What to work on: Copy all records exactly; omit pictures.

Pictures paired with source code:

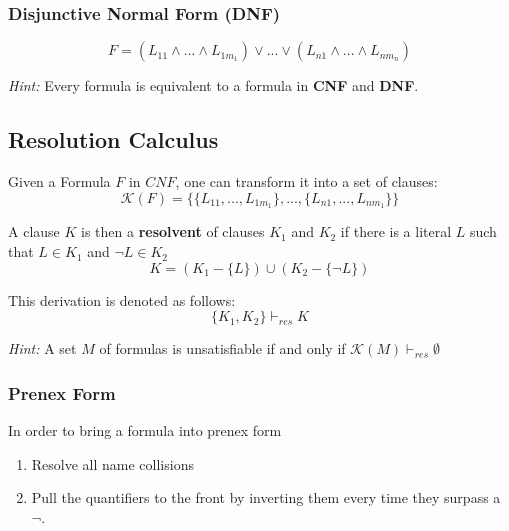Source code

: \documentclass[11pt]{article}
\begin{document}
\subsubsection{Disjunctive Normal Form (DNF)}
\begin{equation*}
	F = (L_{11} \land ... \land L_{1m_1}) \lor ... \lor (L_{n1} \land ... \land L_{nm_n})
\end{equation*}

\emph{Hint:} Every formula is equivalent to a formula in \textbf{CNF} and \textbf{DNF}.

\subsection{Resolution Calculus}

Given a Formula $F$ in $CNF$, one can transform it into a set of clauses:
\begin{equation*}
	\mathcal{K}(F) = \{\{L_{11},...,L_{1m_1}\},...,\{L_{n1},...,L_{nm_1}\}\}
\end{equation*}

A clause $K$ is then a \textbf{resolvent} of clauses $K_1$ and $K_2$ if there is a literal $L$ such that $L \in K_1$ and $\neg L \in K_2$
\begin{equation*}
	K = (K_1 - \{L\}) \cup (K_2 - \{\neg L\})
\end{equation*}

This derivation is denoted as follows:
\begin{equation*}
	\{K_1, K_2\} \vdash_{res} K
\end{equation*}

\emph{Hint:} A set $M$ of formulas is unsatisfiable if and only if $\mathcal{K}(M) \vdash_{res} \emptyset$

\subsubsection{Prenex Form}

In order to bring a formula into prenex form
\begin{enumerate}[labelindent=16pt,style=multiline,leftmargin=1.5cm, noitemsep]
	\item Resolve all name collisions
	\item Pull the quantifiers to the front by inverting them every time they surpass a $\neg$.
\end{enumerate}
\end{document}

Written response:
Source code

: \documentclass[11pt]{article}
\begin{document}
\subsubsection{Disjunctive Normal Form (DNF)}
\begin{equation*}
	F = (L_{11} \land ... \land L_{1m_1}) \lor ... \lor (L_{n1} \land ... \land L_{nm_n})
\end{equation*}

\emph{Hint:} Every formula is equivalent to a formula in \textbf{CNF} and \textbf{DNF}.

\subsection{Resolution Calculus}

Given a Formula $F$ in $CNF$, one can transform it into a set of clauses:
\begin{equation*}
	\mathcal{K}(F) = \{\{L_{11},...,L_{1m_1}\},...,\{L_{n1},...,L_{nm_1}\}\}
\end{equation*}

A clause $K$ is then a \textbf{resolvent} of clauses $K_1$ and $K_2$ if there is a literal $L$ such that $L \in K_1$ and $\neg L \in K_2$
\begin{equation*}
	K = (K_1 - \{L\}) \cup (K_2 - \{\neg L\})
\end{equation*}

This derivation is denoted as follows:
\begin{equation*}
	\{K_1, K_2\} \vdash_{res} K
\end{equation*}

\emph{Hint:} A set $M$ of formulas is unsatisfiable if and only if $\mathcal{K}(M) \vdash_{res} \emptyset$

\subsubsection{Prenex Form}

In order to bring a formula into prenex form
\begin{enumerate}[labelindent=16pt,style=multiline,leftmargin=1.5cm, noitemsep]
	\item Resolve all name collisions
	\item Pull the quantifiers to the front by inverting them every time they surpass a $\neg$.
\end{enumerate}
\end{document}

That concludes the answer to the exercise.